Бьём врагов неделю и другую,
Рубим, как болотную кугу их.
– Глянь, боец, и позабудь усталость:
Много ли их на́ поле осталось? —
Поглядел он и ответил: «Много!
Выстлана их трупами дорога.
Может – двести тысяч, может – триста,
От убитых немцев степь бугриста…»
– А живых-то велика ли стая?
– А живых я пулями считаю!
(«Побоище», 1943)

Уместно задаться вопросом: откуда у советского поэта Павла Шубина вообще возникают мотивы, столь близкие боевым гимнам викингов раннего Средневековья?

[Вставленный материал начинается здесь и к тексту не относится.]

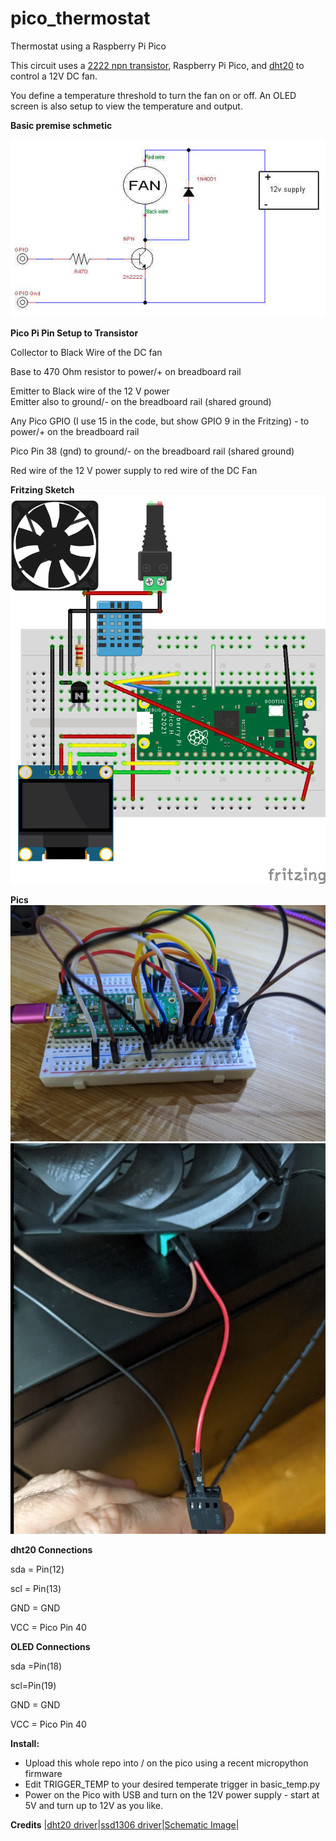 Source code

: # pico_thermostat
Thermostat using a Raspberry Pi Pico

This circuit uses a [2222 npn transistor](https://www.adafruit.com/product/756), Raspberry Pi Pico, and [dht20](https://www.adafruit.com/product/5183) to control a 12V DC fan.  

You define a temperature threshold to turn the fan on or off. An OLED screen is also setup to view the temperature and output.  


**Basic premise schmetic**

![Basic Circuit using a transistor](images/tc.jpg)


**Pico Pi Pin Setup to Transistor**

Collector to  Black Wire of the DC fan 
 
Base      to  470 Ohm resistor to power/+ on  breadboard rail 
 
Emitter   to  Black wire of the 12 V power  
Emitter   also to ground/- on the breadboard rail  (shared ground)

Any Pico GPIO (I use 15 in the code, but show GPIO 9 in the Fritzing) -  to power/+ on the  breadboard rail  

Pico Pin 38 (gnd) to ground/- on the breadboard rail (shared ground)  

Red wire of the 12 V power supply  to red  wire of the DC Fan  


**Fritzing Sketch**
![BreadBoard](images/bread_board_bb.png)

**Pics**
![Pico All Connected](images/pico.jpg)
![Fan and Power](images/fan.png)

**dht20 Connections**

sda = Pin(12)  

scl = Pin(13)  

GND = GND  

VCC = Pico Pin 40  


**OLED Connections**

sda =Pin(18)  

scl=Pin(19)  

GND = GND  

VCC = Pico Pin 40  


**Install:**
- Upload this whole repo into / on the pico using a recent micropython firmware
- Edit TRIGGER_TEMP to your desired temperate trigger in basic_temp.py 
- Power on the Pico with USB and turn on the 12V power supply - start at 5V and turn up to 12V as you like.

**Credits**
|[dht20 driver](https://github.com/flrrth/pico-dht20)|[ssd1306  driver](https://github.com/stlehmann/micropython-ssd1306/blob/master/ssd1306.py)|[Schematic Image](https://forums.raspberrypi.com/viewtopic.php?t=219897&sid=7d5c8cef37829fa4a5cbb0610ec2d0c3)|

Ключевая версия почти на поверхности: весьма начитанный Шубин, безусловно, знал одическую поэзию XVIII века, самой крупной величиной которой был Гавриил Державин. Для Гаврилы Романовича характерна своеобразная метафизика хаоса, цветущей сложности, когда христианское сознание мирно соседствует с античной и племенной мифологией, когда легендарный Рюрик встречает в Валгалле православного полководца Суворова.

<…>
Так он! – Се Рюрик торжествует
В Валкале звук своих побед
И перстом долу показует
На росса, что по нём идет.
«Се мой, – гласит он, – воевода!
Воспитанный в огнях, во льдах,
Вождь бурь полночного народа,
Девятый вал в морских волнах,
Звезда, прешедша мира тропы,
Который след огня черты,
Меч Павлов, щит царей Европы,
Князь славы!» – Се, Суворов, ты!
<…>
(«На победы в Италии», май 1799)

Сам поэт на всех военных дорогах скальда сделал свирепость берсерка неизбывной. Попытки, и достаточно единичные, работать с военной темой в аналогичном ключе, были предприняты значительно позже, спустя десятилетия после великой войны.

Характерный пример – военные песни Владимира Высоцкого («Мы вращаем землю»):

Здесь никто б не нашёл, даже если б хотел,
Руки кверху поднявших.
Всем живым ощутимая польза от тел:
Как прикрытье используем павших.

Отметим, что даже Высоцкий не решается на манипуляции с «телами врагов», что для Шубина было бы само собой разумеющимся. В «Чёрных бушлатах»:

…Прошли по тылам мы,
Держась, чтоб не резать их, сонных…

А вот шубинские берсерки точно бы не удержались.

Таким образом, мы можем постулировать совершенно особое место Павла Шубина в нашей военной поэзии. Физиология боевой работы, фольклорная соревновательность в уничтожении врага, кровавое сальдо победы при отсутствии дидактики и наличии обычного человеческого набора чувств и эмоций делают поэтическое наследие Шубина самоценным и актуальным для создания новой русской батальной литературы:

Выпьем за тех, кто командовал ротами,
Кто умирал на снегу,
Кто в Ленинград пробивался болотами,
Горло ломая врагу.

Немногие сейчас готовы с ходу вспомнить ситуацию на фронтах в момент прорыва блокады Ленинграда и почему стала знаменитой именно песня «Волховская застольная». Но вот это сломанное (и физически, и метафорически) вражье горло – навсегда врезано Шубиным в национальный код.